• **Data to use**
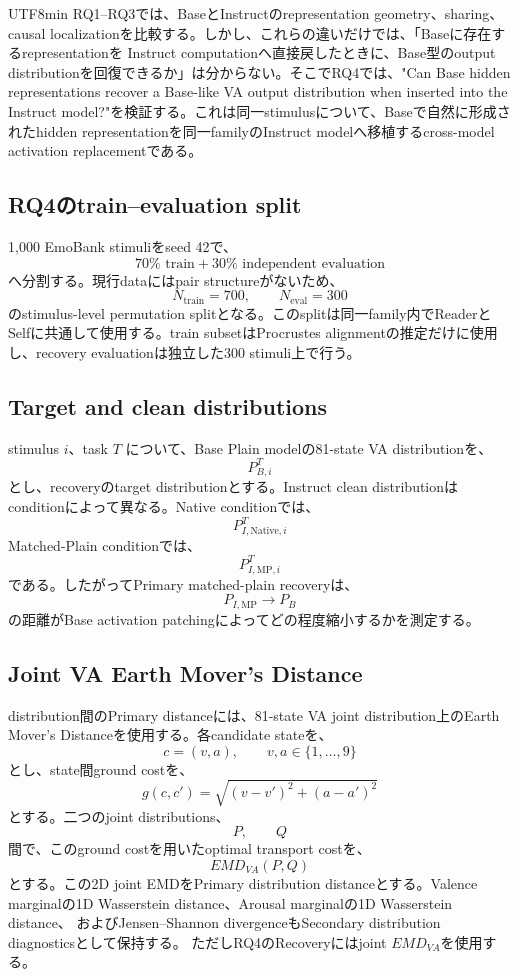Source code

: \documentclass{article} %
\begin{document}
\begin{CJK*}{UTF8}{min}
RQ1--RQ3では、BaseとInstructのrepresentation geometry、sharing、causal localizationを比較する。しかし、これらの違いだけでは、「Baseに存在するrepresentationを
Instruct computationへ直接戻したときに、Base型のoutput distributionを回復できるか」は分からない。そこでRQ4では、"Can Base hidden representations recover a Base-like
VA output distribution when inserted into the Instruct model?"を検証する。これは同一stimulusについて、Baseで自然に形成されたhidden representationを同一familyのInstruct modelへ移植するcross-model activation replacementである。


\subsection{RQ4のtrain--evaluation split}

1,000 EmoBank stimuliをseed 42で、
\[
70\%\text{ train}
+
30\%\text{ independent evaluation}
\]
へ分割する。現行dataにはpair structureがないため、
\[
N_{\mathrm{train}}=700,
\qquad
N_{\mathrm{eval}}=300
\]
のstimulus-level permutation splitとなる。このsplitは同一family内でReaderとSelfに共通して使用する。train subsetはProcrustes alignmentの推定だけに使用し、recovery evaluationは独立した300 stimuli上で行う。


\subsection{Target and clean distributions}

stimulus \(i\)、task \(T\) について、Base Plain modelの81-state VA distributionを、
\[
P_{B,i}^{T}
\]
とし、recoveryのtarget distributionとする。Instruct clean distributionはconditionによって異なる。Native conditionでは、
\[
P_{I,\mathrm{Native},i}^{T}
\]
Matched-Plain conditionでは、
\[
P_{I,\mathrm{MP},i}^{T}
\]
である。したがってPrimary matched-plain recoveryは、
\[
P_{I,\mathrm{MP}}
\rightarrow
P_B
\]
の距離がBase activation patchingによってどの程度縮小するかを測定する。


\subsection{Joint VA Earth Mover's Distance}

distribution間のPrimary distanceには、81-state VA joint distribution上のEarth Mover's Distanceを使用する。各candidate stateを、
\[
c=(v,a),
\qquad
v,a\in\{1,\ldots,9\}
\]
とし、state間ground costを、
\[
g(c,c')
=
\sqrt{
(v-v')^2
+
(a-a')^2
}
\]
とする。二つのjoint distributions、
\[
P,
\qquad
Q
\]
間で、このground costを用いたoptimal transport costを、
\[
EMD_{VA}(P,Q)
\]
とする。この2D joint EMDをPrimary distribution distanceとする。Valence marginalの1D Wasserstein distance、Arousal marginalの1D Wasserstein distance、
およびJensen--Shannon divergenceもSecondary distribution diagnosticsとして保持する。
ただしRQ4のRecoveryにはjoint \(EMD_{VA}\)を使用する\citep{rubner2000earth}。



\end{CJK*}
\end{document}
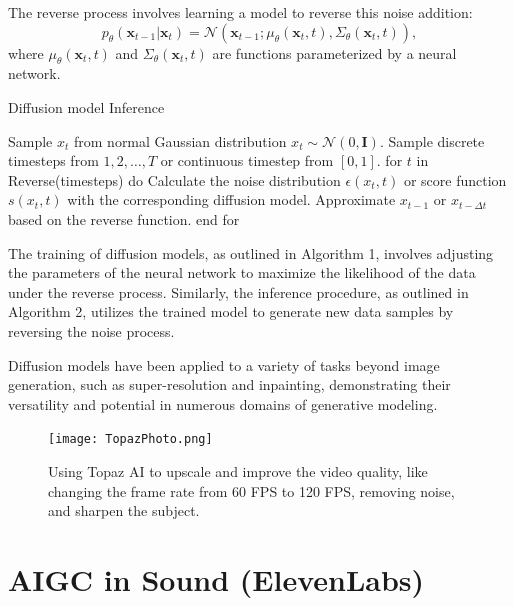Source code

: \documentclass[11pt,a4paper,oneside]{report}
\begin{document}
The reverse process involves learning a model to reverse this noise addition:
\begin{equation}
p_{\theta}(\mathbf{x}_{t-1} | \mathbf{x}_t) = \mathcal{N}(\mathbf{x}_{t-1}; \mu_{\theta}(\mathbf{x}_t, t), \Sigma_{\theta}(\mathbf{x}_t, t)),
\end{equation}
where $\mu_{\theta}(\mathbf{x}_t, t)$ and $\Sigma_{\theta}(\mathbf{x}_t, t)$ are functions parameterized by a neural network.

\begin{algorithm}
\caption{Diffusion model Inference \cite{bie2023renaissance}}
\begin{algorithmic}[1]
\STATE Sample $x_t$ from normal Gaussian distribution $x_t \sim \mathcal{N}(0, \mathbf{I})$.
\STATE Sample discrete timesteps from $1, 2, \ldots, T$ or continuous timestep from $[0,1]$.
\STATE for $t$ in Reverse(timesteps) do
\STATE \hspace{\algorithmicindent} Calculate the noise distribution $\epsilon(x_t, t)$ or score function $s(x_t, t)$ with the corresponding diffusion model.
\STATE \hspace{\algorithmicindent} Approximate $x_{t-1}$ or $x_{t-\Delta t}$ based on the reverse function.
\STATE end for
\end{algorithmic}
\label{alg:diffusion_model_inference}
\end{algorithm}

The training of diffusion models, as outlined in Algorithm 1, involves adjusting the parameters of the neural network to maximize the likelihood of the data under the reverse process. Similarly, the inference procedure, as outlined in Algorithm 2, utilizes the trained model to generate new data samples by reversing the noise process.

Diffusion models have been applied to a variety of tasks beyond image generation, such as super-resolution and inpainting, demonstrating their versatility and potential in numerous domains of generative modeling.

\begin{figure}[htbp]
  \centering
  \texttt{[image: TopazPhoto.png]}
  \caption{Using Topaz AI to upscale and improve the video quality, like changing the frame rate from 60 FPS to 120 FPS, removing noise, and sharpen the subject.}
\end{figure}

\section{AIGC in Sound (ElevenLabs)}
\end{document}
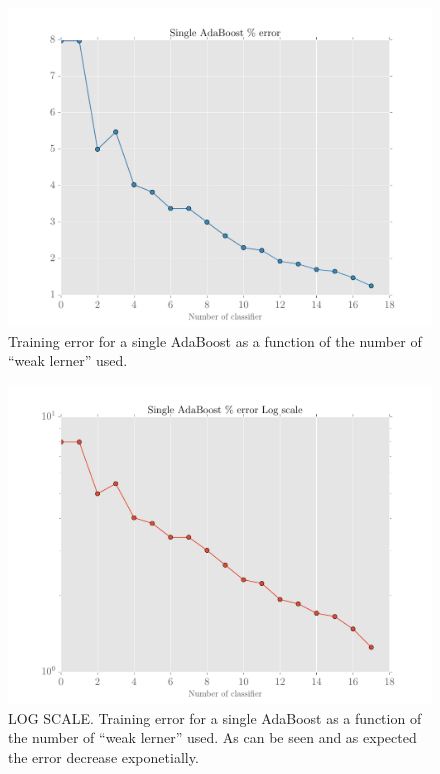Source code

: \documentclass[11pt]{amsart}
\begin{document}
\begin{figure}[htbp]
\begin{center}
\includegraphics[scale=0.5]{single_ada.pdf}
\caption{Training error for a single AdaBoost as a function of the number of ``weak lerner'' used.}
\label{default}
\end{center}
\end{figure}

\begin{figure}[htbp]
\begin{center}
\includegraphics[scale=0.5]{single_ada_log.pdf}
\caption{LOG SCALE. Training error for a single AdaBoost as a function of the number of ``weak lerner'' used. As can be seen and as expected the error decrease exponetially.}
\label{default}
\end{center}
\end{figure}
\end{document}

• **Task description**
Your task is to repeat the records exactly. Images do not belong in the copy.

• **Task output**
Source code

: \documentclass{article} %
\begin{document}
\begin{CJK*}{UTF8}{min}
RQ1--RQ3では、BaseとInstructのrepresentation geometry、sharing、causal localizationを比較する。しかし、これらの違いだけでは、「Baseに存在するrepresentationを
Instruct computationへ直接戻したときに、Base型のoutput distributionを回復できるか」は分からない。そこでRQ4では、"Can Base hidden representations recover a Base-like
VA output distribution when inserted into the Instruct model?"を検証する。これは同一stimulusについて、Baseで自然に形成されたhidden representationを同一familyのInstruct modelへ移植するcross-model activation replacementである。


\subsection{RQ4のtrain--evaluation split}

1,000 EmoBank stimuliをseed 42で、
\[
70\%\text{ train}
+
30\%\text{ independent evaluation}
\]
へ分割する。現行dataにはpair structureがないため、
\[
N_{\mathrm{train}}=700,
\qquad
N_{\mathrm{eval}}=300
\]
のstimulus-level permutation splitとなる。このsplitは同一family内でReaderとSelfに共通して使用する。train subsetはProcrustes alignmentの推定だけに使用し、recovery evaluationは独立した300 stimuli上で行う。


\subsection{Target and clean distributions}

stimulus \(i\)、task \(T\) について、Base Plain modelの81-state VA distributionを、
\[
P_{B,i}^{T}
\]
とし、recoveryのtarget distributionとする。Instruct clean distributionはconditionによって異なる。Native conditionでは、
\[
P_{I,\mathrm{Native},i}^{T}
\]
Matched-Plain conditionでは、
\[
P_{I,\mathrm{MP},i}^{T}
\]
である。したがってPrimary matched-plain recoveryは、
\[
P_{I,\mathrm{MP}}
\rightarrow
P_B
\]
の距離がBase activation patchingによってどの程度縮小するかを測定する。


\subsection{Joint VA Earth Mover's Distance}

distribution間のPrimary distanceには、81-state VA joint distribution上のEarth Mover's Distanceを使用する。各candidate stateを、
\[
c=(v,a),
\qquad
v,a\in\{1,\ldots,9\}
\]
とし、state間ground costを、
\[
g(c,c')
=
\sqrt{
(v-v')^2
+
(a-a')^2
}
\]
とする。二つのjoint distributions、
\[
P,
\qquad
Q
\]
間で、このground costを用いたoptimal transport costを、
\[
EMD_{VA}(P,Q)
\]
とする。この2D joint EMDをPrimary distribution distanceとする。Valence marginalの1D Wasserstein distance、Arousal marginalの1D Wasserstein distance、
およびJensen--Shannon divergenceもSecondary distribution diagnosticsとして保持する。
ただしRQ4のRecoveryにはjoint \(EMD_{VA}\)を使用する\citep{rubner2000earth}。



\end{CJK*}
\end{document}
Source code

: \documentclass[11pt,a4paper,oneside]{report}
\begin{document}
The reverse process involves learning a model to reverse this noise addition:
\begin{equation}
p_{\theta}(\mathbf{x}_{t-1} | \mathbf{x}_t) = \mathcal{N}(\mathbf{x}_{t-1}; \mu_{\theta}(\mathbf{x}_t, t), \Sigma_{\theta}(\mathbf{x}_t, t)),
\end{equation}
where $\mu_{\theta}(\mathbf{x}_t, t)$ and $\Sigma_{\theta}(\mathbf{x}_t, t)$ are functions parameterized by a neural network.

\begin{algorithm}
\caption{Diffusion model Inference \cite{bie2023renaissance}}
\begin{algorithmic}[1]
\STATE Sample $x_t$ from normal Gaussian distribution $x_t \sim \mathcal{N}(0, \mathbf{I})$.
\STATE Sample discrete timesteps from $1, 2, \ldots, T$ or continuous timestep from $[0,1]$.
\STATE for $t$ in Reverse(timesteps) do
\STATE \hspace{\algorithmicindent} Calculate the noise distribution $\epsilon(x_t, t)$ or score function $s(x_t, t)$ with the corresponding diffusion model.
\STATE \hspace{\algorithmicindent} Approximate $x_{t-1}$ or $x_{t-\Delta t}$ based on the reverse function.
\STATE end for
\end{algorithmic}
\label{alg:diffusion_model_inference}
\end{algorithm}

The training of diffusion models, as outlined in Algorithm 1, involves adjusting the parameters of the neural network to maximize the likelihood of the data under the reverse process. Similarly, the inference procedure, as outlined in Algorithm 2, utilizes the trained model to generate new data samples by reversing the noise process.

Diffusion models have been applied to a variety of tasks beyond image generation, such as super-resolution and inpainting, demonstrating their versatility and potential in numerous domains of generative modeling.

\begin{figure}[htbp]
  \centering
  \texttt{[image: TopazPhoto.png]}
  \caption{Using Topaz AI to upscale and improve the video quality, like changing the frame rate from 60 FPS to 120 FPS, removing noise, and sharpen the subject.}
\end{figure}

\section{AIGC in Sound (ElevenLabs)}
\end{document}
Source code

: \documentclass[11pt]{amsart}
\begin{document}
\begin{figure}[htbp]
\begin{center}
\includegraphics[scale=0.5]{single_ada.pdf}
\caption{Training error for a single AdaBoost as a function of the number of ``weak lerner'' used.}
\label{default}
\end{center}
\end{figure}

\begin{figure}[htbp]
\begin{center}
\includegraphics[scale=0.5]{single_ada_log.pdf}
\caption{LOG SCALE. Training error for a single AdaBoost as a function of the number of ``weak lerner'' used. As can be seen and as expected the error decrease exponetially.}
\label{default}
\end{center}
\end{figure}
\end{document}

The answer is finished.